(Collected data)
============================================================
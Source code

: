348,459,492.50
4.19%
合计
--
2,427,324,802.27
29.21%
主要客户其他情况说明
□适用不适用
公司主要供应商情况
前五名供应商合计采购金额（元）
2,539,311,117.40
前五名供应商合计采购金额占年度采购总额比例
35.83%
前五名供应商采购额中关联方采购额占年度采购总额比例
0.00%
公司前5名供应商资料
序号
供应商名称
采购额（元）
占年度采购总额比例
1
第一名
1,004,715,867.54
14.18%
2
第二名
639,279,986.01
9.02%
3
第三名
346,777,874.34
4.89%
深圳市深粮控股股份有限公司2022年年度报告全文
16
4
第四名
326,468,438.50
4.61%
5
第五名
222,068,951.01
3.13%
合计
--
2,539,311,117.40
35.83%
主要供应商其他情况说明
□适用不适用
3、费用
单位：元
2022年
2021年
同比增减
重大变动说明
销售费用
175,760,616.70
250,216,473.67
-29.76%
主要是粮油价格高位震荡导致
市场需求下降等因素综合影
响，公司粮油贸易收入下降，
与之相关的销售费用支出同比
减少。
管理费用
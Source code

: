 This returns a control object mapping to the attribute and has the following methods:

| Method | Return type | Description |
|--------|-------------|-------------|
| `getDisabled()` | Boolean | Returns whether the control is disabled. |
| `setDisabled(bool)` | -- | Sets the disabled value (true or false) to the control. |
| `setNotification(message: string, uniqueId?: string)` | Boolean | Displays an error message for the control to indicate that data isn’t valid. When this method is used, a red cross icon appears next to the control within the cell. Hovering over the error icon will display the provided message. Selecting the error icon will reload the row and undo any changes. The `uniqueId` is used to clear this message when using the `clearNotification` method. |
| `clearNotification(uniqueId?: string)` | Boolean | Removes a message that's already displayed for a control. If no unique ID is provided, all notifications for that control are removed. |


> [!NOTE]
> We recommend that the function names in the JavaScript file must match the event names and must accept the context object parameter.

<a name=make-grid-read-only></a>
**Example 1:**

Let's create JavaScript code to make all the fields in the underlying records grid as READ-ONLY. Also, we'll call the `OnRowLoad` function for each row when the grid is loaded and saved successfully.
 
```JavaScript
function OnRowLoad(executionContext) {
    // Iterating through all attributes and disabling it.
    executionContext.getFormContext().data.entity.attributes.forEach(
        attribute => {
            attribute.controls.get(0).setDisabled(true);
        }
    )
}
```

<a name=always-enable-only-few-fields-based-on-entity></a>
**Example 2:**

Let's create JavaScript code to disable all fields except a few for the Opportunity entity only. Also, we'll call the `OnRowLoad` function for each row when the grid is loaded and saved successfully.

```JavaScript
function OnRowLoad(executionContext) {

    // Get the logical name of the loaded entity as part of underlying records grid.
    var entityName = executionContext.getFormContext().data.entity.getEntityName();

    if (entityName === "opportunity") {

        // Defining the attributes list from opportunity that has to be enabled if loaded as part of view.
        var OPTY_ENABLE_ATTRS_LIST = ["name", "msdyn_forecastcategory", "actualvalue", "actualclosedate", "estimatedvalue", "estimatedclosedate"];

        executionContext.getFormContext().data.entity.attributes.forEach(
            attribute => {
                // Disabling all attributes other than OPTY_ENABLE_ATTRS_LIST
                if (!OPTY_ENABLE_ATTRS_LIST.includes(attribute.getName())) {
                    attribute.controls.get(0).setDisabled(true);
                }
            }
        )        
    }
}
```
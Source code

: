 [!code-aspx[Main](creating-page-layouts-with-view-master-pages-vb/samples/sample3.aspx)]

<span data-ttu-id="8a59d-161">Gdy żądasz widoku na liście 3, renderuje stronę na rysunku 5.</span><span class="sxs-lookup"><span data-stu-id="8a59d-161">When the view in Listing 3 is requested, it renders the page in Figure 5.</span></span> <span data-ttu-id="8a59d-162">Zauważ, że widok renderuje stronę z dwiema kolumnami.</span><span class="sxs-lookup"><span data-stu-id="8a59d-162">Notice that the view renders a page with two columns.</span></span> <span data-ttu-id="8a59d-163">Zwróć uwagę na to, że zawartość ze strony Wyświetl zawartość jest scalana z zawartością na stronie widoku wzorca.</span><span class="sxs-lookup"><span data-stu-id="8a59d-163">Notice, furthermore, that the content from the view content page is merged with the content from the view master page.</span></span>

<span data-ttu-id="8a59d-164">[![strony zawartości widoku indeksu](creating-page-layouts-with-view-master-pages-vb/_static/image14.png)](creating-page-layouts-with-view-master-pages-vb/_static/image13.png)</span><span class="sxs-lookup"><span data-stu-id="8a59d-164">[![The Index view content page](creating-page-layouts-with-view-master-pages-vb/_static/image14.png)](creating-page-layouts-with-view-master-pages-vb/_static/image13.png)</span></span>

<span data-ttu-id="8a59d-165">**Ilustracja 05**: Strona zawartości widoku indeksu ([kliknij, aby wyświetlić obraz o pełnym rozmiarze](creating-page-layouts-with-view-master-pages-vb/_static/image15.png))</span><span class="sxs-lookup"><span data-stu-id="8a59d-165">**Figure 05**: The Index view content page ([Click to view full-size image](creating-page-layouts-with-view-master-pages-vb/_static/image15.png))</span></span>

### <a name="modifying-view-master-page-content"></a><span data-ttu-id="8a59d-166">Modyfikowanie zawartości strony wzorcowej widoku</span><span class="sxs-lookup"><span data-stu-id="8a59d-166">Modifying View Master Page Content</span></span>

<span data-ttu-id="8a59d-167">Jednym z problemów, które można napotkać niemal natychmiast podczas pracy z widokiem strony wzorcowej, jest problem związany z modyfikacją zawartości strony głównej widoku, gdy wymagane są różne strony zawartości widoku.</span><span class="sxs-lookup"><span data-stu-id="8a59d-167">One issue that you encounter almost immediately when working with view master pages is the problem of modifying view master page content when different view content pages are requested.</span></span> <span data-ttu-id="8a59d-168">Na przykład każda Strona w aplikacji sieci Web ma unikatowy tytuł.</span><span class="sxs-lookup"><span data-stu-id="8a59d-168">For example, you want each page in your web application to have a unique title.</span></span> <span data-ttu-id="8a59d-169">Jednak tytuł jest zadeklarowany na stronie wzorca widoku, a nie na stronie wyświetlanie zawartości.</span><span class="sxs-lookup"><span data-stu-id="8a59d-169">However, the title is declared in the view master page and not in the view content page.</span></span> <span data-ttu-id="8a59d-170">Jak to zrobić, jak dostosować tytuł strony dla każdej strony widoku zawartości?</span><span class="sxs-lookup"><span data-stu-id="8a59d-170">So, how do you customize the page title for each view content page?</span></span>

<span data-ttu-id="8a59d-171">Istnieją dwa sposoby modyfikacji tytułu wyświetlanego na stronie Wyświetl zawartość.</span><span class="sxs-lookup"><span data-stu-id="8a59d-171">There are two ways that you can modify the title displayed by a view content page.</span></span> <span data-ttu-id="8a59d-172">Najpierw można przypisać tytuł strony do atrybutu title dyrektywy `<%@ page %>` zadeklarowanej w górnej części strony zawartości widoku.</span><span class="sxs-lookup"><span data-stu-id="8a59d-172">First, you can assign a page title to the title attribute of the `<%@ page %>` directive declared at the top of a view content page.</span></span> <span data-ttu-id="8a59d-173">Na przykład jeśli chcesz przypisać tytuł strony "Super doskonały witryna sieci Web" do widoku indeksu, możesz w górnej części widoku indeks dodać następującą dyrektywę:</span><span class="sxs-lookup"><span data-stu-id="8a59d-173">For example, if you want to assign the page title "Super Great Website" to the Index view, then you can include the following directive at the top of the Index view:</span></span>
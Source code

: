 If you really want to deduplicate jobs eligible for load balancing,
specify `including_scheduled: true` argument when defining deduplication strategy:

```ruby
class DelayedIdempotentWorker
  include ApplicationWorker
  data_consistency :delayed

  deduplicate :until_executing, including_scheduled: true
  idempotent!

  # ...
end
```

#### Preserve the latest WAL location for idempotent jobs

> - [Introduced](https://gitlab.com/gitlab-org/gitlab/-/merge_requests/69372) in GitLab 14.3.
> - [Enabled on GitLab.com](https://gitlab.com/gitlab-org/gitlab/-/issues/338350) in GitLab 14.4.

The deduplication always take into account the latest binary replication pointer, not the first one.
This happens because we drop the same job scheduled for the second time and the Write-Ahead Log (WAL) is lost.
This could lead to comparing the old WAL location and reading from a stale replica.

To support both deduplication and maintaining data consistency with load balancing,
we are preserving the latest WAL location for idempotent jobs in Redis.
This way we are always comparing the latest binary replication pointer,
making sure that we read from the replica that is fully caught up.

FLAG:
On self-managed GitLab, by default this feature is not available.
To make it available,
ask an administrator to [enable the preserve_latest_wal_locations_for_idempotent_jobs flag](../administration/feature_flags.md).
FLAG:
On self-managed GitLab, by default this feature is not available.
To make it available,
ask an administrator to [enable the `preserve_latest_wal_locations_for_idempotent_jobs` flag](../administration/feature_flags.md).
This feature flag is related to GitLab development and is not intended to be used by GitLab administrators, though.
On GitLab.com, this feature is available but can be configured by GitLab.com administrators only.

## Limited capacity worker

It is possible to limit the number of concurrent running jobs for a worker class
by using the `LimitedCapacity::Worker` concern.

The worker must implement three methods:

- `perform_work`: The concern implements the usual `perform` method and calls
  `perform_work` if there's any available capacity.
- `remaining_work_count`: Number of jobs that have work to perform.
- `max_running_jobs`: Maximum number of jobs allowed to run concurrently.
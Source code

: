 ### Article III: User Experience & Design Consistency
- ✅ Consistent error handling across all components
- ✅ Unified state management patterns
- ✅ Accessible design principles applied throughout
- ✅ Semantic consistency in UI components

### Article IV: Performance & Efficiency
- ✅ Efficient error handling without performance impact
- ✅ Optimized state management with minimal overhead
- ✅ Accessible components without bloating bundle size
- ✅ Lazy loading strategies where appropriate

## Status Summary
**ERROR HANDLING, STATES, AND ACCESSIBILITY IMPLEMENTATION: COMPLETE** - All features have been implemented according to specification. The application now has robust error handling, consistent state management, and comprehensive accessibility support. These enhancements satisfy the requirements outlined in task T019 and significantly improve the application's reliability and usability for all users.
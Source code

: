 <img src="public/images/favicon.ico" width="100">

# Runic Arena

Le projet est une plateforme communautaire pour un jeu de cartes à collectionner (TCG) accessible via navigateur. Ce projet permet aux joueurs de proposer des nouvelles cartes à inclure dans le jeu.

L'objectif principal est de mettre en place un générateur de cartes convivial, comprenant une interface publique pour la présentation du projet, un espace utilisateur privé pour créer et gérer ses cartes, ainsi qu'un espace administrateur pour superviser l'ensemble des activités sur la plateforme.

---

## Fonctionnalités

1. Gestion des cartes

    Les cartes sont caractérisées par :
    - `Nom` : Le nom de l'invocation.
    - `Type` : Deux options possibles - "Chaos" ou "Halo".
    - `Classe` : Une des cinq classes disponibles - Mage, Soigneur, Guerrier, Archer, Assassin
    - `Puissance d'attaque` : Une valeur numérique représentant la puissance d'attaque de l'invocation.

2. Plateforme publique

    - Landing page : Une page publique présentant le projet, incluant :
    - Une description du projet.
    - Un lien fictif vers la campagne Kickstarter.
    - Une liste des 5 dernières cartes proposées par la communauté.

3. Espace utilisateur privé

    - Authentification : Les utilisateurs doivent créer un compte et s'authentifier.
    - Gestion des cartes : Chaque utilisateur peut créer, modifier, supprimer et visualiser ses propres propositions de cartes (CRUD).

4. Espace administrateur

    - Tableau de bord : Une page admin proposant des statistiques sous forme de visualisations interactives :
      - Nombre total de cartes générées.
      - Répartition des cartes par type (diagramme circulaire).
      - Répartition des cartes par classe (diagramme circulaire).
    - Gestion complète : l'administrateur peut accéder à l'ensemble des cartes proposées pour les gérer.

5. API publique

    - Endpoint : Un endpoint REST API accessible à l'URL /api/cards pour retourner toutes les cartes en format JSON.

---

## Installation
============================================================
> [REQUIREMENT] From the records above, transcribe without alteration every line from the one with "is disabled. |" to the one with "the control. |", inclusive.

> [RESULT BELOW]
| `getDisabled()` | Boolean | Returns whether the control is disabled. |
| `setDisabled(bool)` | -- | Sets the disabled value (true or false) to the control. |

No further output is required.